The Return Of The Exiled Villain-Chapter 256: Sword Festival (IX)
’...Fucking hell. It looks as disgusting as it does in the books...’
Its hide looked like layers of wet stone fused with raw meat.
Thick segmented plates overlapped each other from head to tail, each one the size of a large shield, colored in dull shades of grey and sickly brown.
Between those plates ran thin seams of softer tissue that pulsed slowly, expanding and contracting with the creature’s sluggish breathing.
The head rested near the far side of the chamber.
If it could even be called a head.
There were no eyes.
No nose.
No features that belonged on a normal living creature.
Instead, the front of the worm ended in a massive circular maw that looked less like a mouth and more like a tunnel carved into flesh.
Rings of jagged teeth spiraled inward along the inside, dozens upon dozens of them, layered like the blades of a grinder.
Some were broken, and others were stained dark with what seemed to be old blood.
Ckrr... ckr...
Every slow breath the creature took made those teeth shift slightly with a faint grinding sound.

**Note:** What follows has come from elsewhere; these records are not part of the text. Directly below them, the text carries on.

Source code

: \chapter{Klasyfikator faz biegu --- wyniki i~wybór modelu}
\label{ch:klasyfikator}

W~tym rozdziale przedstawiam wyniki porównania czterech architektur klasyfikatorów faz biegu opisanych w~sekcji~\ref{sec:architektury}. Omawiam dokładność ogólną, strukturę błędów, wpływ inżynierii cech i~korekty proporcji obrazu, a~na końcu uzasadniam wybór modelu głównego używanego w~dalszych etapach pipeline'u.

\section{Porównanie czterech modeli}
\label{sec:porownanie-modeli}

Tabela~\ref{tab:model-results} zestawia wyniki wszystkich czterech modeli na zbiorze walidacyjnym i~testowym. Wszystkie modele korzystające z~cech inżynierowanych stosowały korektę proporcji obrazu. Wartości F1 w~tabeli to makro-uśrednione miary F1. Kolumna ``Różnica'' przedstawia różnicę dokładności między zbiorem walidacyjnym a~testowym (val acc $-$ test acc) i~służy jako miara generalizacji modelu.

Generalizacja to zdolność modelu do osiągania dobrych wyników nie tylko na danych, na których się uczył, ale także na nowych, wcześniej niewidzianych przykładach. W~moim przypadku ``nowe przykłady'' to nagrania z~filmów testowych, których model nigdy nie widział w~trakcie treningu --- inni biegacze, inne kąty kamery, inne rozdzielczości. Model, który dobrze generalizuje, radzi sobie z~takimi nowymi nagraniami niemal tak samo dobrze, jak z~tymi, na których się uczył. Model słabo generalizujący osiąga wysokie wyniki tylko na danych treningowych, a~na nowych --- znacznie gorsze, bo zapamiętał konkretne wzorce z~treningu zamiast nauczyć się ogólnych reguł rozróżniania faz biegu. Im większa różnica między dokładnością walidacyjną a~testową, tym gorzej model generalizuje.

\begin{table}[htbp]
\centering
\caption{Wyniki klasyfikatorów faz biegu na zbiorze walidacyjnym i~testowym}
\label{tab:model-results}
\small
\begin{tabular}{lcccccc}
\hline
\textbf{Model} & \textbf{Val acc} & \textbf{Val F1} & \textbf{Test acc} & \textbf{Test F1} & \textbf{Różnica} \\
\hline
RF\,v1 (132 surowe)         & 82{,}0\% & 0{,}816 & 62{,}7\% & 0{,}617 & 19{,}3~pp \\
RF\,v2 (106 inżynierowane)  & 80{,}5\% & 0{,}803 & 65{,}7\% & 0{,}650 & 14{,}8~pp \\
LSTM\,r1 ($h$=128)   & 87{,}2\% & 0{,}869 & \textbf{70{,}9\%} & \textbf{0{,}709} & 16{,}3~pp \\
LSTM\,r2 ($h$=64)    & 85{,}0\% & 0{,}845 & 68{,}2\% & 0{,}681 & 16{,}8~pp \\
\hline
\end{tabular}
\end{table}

’Jasmine,’ he called out inwardly.
’What realm is this thing?’
[Late King.]
’...Not the saint-realm one, huh?’
[Yeah... I can feel a few vibrations through the ground, and although I can’t exactly pinpoint its locations, it should be in a radius of a mile or so.]
’...That’s quite close. That means that this could be an offspring of hers...’
Gray looked at the creature for a long moment.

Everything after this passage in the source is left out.